» Si quieres resultados inmediatos el ejercicio no es para ti»

Realizar ejercicio de forma regular, adaptado a las capacidades de cada persona reduce el riesgo de múltiples enfermedades y mejora la calidad de vida. El problema es si has dedicado tu vida a mejorar tu estatus económico y llegas a los 50 sin haber alzado una pala o subido una escalera, entonces, te cruzas con alguien que te dice que estás obeso y te invita a unirte al grupo que está trotando en el parque. Primer error. Me uno al trote, van despacio, puedo aguantar. “Más vale tarde que nunca”,,

Empezar a moverse en esta etapa de la vida requiere de ciertos cuidados, especialmente en quienes no practicaban actividad física previamente o en personas con sobrepeso u obesidad.
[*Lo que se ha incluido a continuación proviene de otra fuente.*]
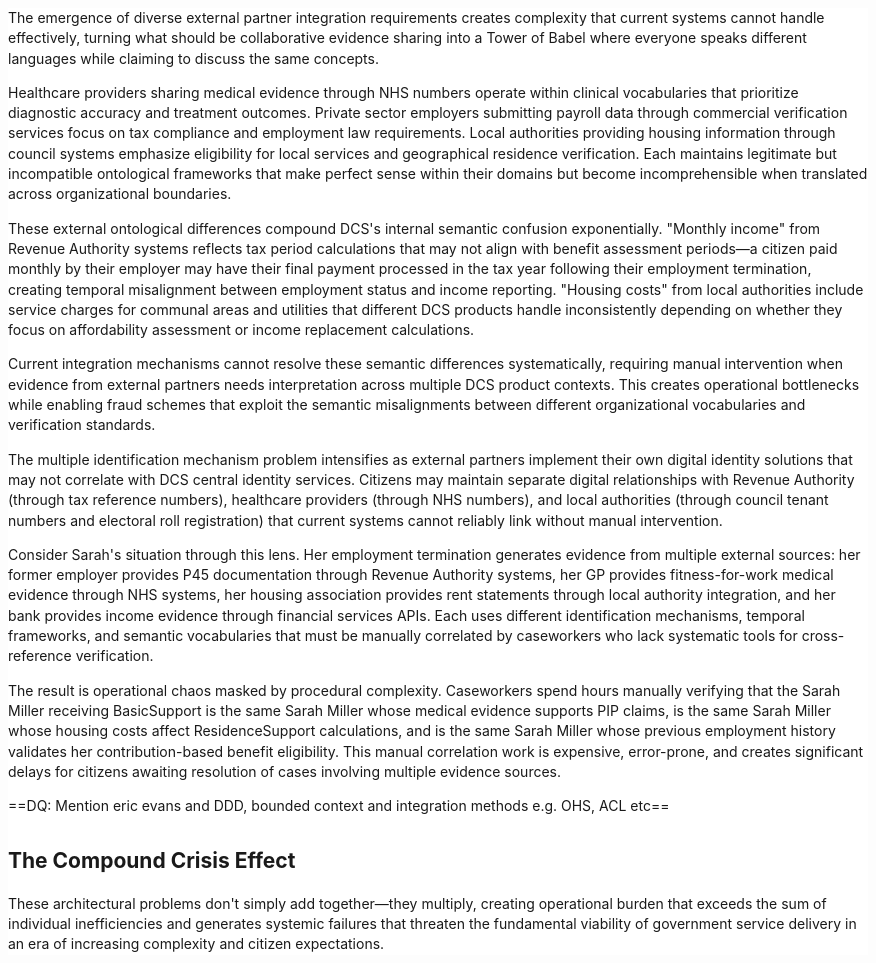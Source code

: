 The emergence of diverse external partner integration requirements creates complexity that current systems cannot handle effectively, turning what should be collaborative evidence sharing into a Tower of Babel where everyone speaks different languages while claiming to discuss the same concepts.

Healthcare providers sharing medical evidence through NHS numbers operate within clinical vocabularies that prioritize diagnostic accuracy and treatment outcomes. Private sector employers submitting payroll data through commercial verification services focus on tax compliance and employment law requirements. Local authorities providing housing information through council systems emphasize eligibility for local services and geographical residence verification. Each maintains legitimate but incompatible ontological frameworks that make perfect sense within their domains but become incomprehensible when translated across organizational boundaries.

These external ontological differences compound DCS's internal semantic confusion exponentially. "Monthly income" from Revenue Authority systems reflects tax period calculations that may not align with benefit assessment periods—a citizen paid monthly by their employer may have their final payment processed in the tax year following their employment termination, creating temporal misalignment between employment status and income reporting. "Housing costs" from local authorities include service charges for communal areas and utilities that different DCS products handle inconsistently depending on whether they focus on affordability assessment or income replacement calculations.

Current integration mechanisms cannot resolve these semantic differences systematically, requiring manual intervention when evidence from external partners needs interpretation across multiple DCS product contexts. This creates operational bottlenecks while enabling fraud schemes that exploit the semantic misalignments between different organizational vocabularies and verification standards.

The multiple identification mechanism problem intensifies as external partners implement their own digital identity solutions that may not correlate with DCS central identity services. Citizens may maintain separate digital relationships with Revenue Authority (through tax reference numbers), healthcare providers (through NHS numbers), and local authorities (through council tenant numbers and electoral roll registration) that current systems cannot reliably link without manual intervention.

Consider Sarah's situation through this lens. Her employment termination generates evidence from multiple external sources: her former employer provides P45 documentation through Revenue Authority systems, her GP provides fitness-for-work medical evidence through NHS systems, her housing association provides rent statements through local authority integration, and her bank provides income evidence through financial services APIs. Each uses different identification mechanisms, temporal frameworks, and semantic vocabularies that must be manually correlated by caseworkers who lack systematic tools for cross-reference verification.

The result is operational chaos masked by procedural complexity. Caseworkers spend hours manually verifying that the Sarah Miller receiving BasicSupport is the same Sarah Miller whose medical evidence supports PIP claims, is the same Sarah Miller whose housing costs affect ResidenceSupport calculations, and is the same Sarah Miller whose previous employment history validates her contribution-based benefit eligibility. This manual correlation work is expensive, error-prone, and creates significant delays for citizens awaiting resolution of cases involving multiple evidence sources.

==DQ: Mention eric evans and DDD, bounded context and integration methods e.g. OHS, ACL etc==
## The Compound Crisis Effect

These architectural problems don't simply add together—they multiply, creating operational burden that exceeds the sum of individual inefficiencies and generates systemic failures that threaten the fundamental viability of government service delivery in an era of increasing complexity and citizen expectations.

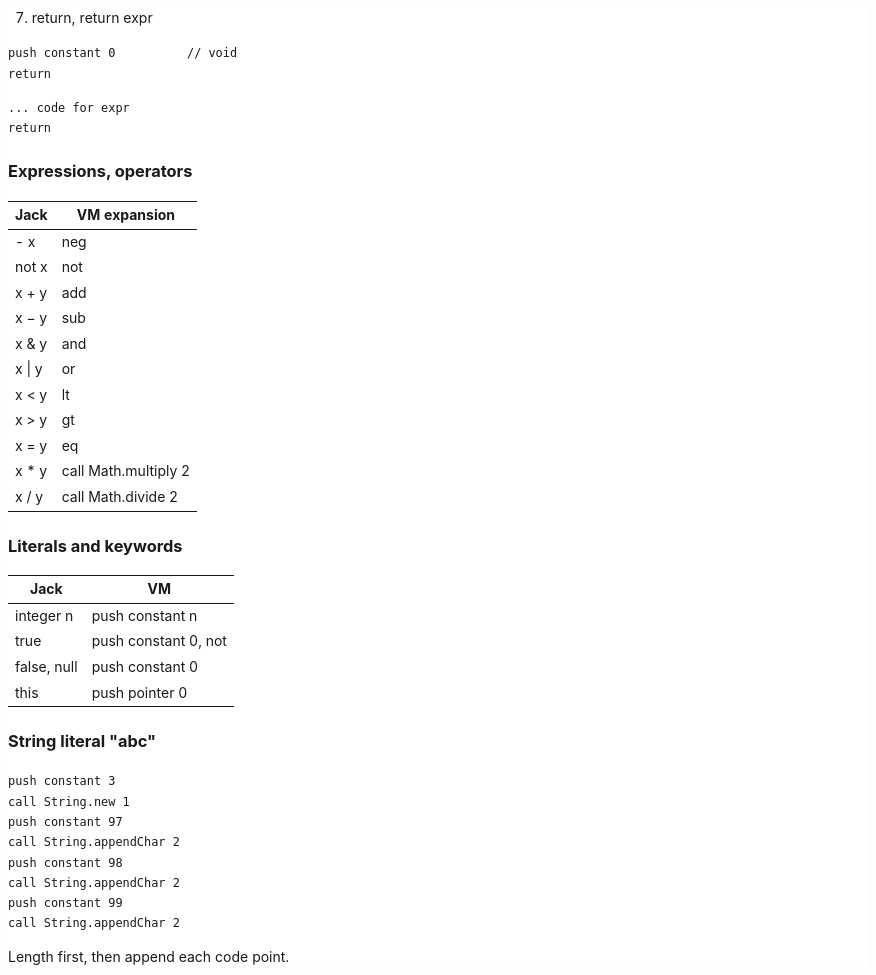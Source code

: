 7. return, return expr
```
push constant 0          // void
return
```
```
... code for expr
return
```

### Expressions, operators

| Jack | VM expansion |
|---|---|
| - x | neg |
| not x | not |
| x + y | add |
| x − y | sub |
| x & y | and |
| x \| y | or |
| x < y | lt |
| x > y | gt |
| x = y | eq |
| x * y | call Math.multiply 2 |
| x / y | call Math.divide 2 |

### Literals and keywords

| Jack | VM |
|---|---|
| integer n | push constant n |
| true | push constant 0, not |
| false, null | push constant 0 |
| this | push pointer 0 |

### String literal "abc"
```
push constant 3
call String.new 1
push constant 97
call String.appendChar 2
push constant 98
call String.appendChar 2
push constant 99
call String.appendChar 2
```
Length first, then append each code point.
Se ha comprobado que comenzar a hacer ejercicio con rutinas demasiado exigentes puede provocar lesiones importantes, tanto musculares como óseas. Este riesgo es aún mayor al pasar de los 50, ya que la pérdida de masa muscular y ósea se acentúa debido al envejecimiento natural.

Las diferentes asociaciones médicas coinciden en recomendar la practica de actividad física, incluso si usted no ha sido un agente activo. Lo que no está recomendado es querer hacerlo todo en un solo día. “Debo ir acondicionando mi cuerpo para trotar al ritmo de quienes tienen meses haciéndolo”.

Someterse a una evaluación médica exhaustiva antes de iniciar un programa de ejercicios después de los 50 años, sería lo ideal, pero como sabemos que en estas latitudes eso es poco probable, preferimos recomendar los procesos graduales como la puesta a tono de los sistemas muscular y cardio respiratorio, lo cual nos permitirá fortalecer nuestra capacidad de resistencia.

Caminar, estirar los segmentos corporales gradualmente irá fortaleciendo el sistema muscular mientras, a la par, aumenta la capacidad pulmonar. Una respiración eficiente permite que los músculos reciban el oxigeno necesario para producir energía durante el ejercicio lo que mejora el rendimiento y reduce el tiempo de aparición de la fatiga.

Saber esperar cuando algo se desea mucho es la clave para conseguir el éxito. En el caso de un programa de ejercicios, debemos tener paciencia, sobre todo en lo que respecta a perder peso, modelar la figura, tonificar los músculos o cualquier otro objetivo que tenga que ver con nuestra salud, máxime si iniciamos un programa de ejercicios después de los 50 años.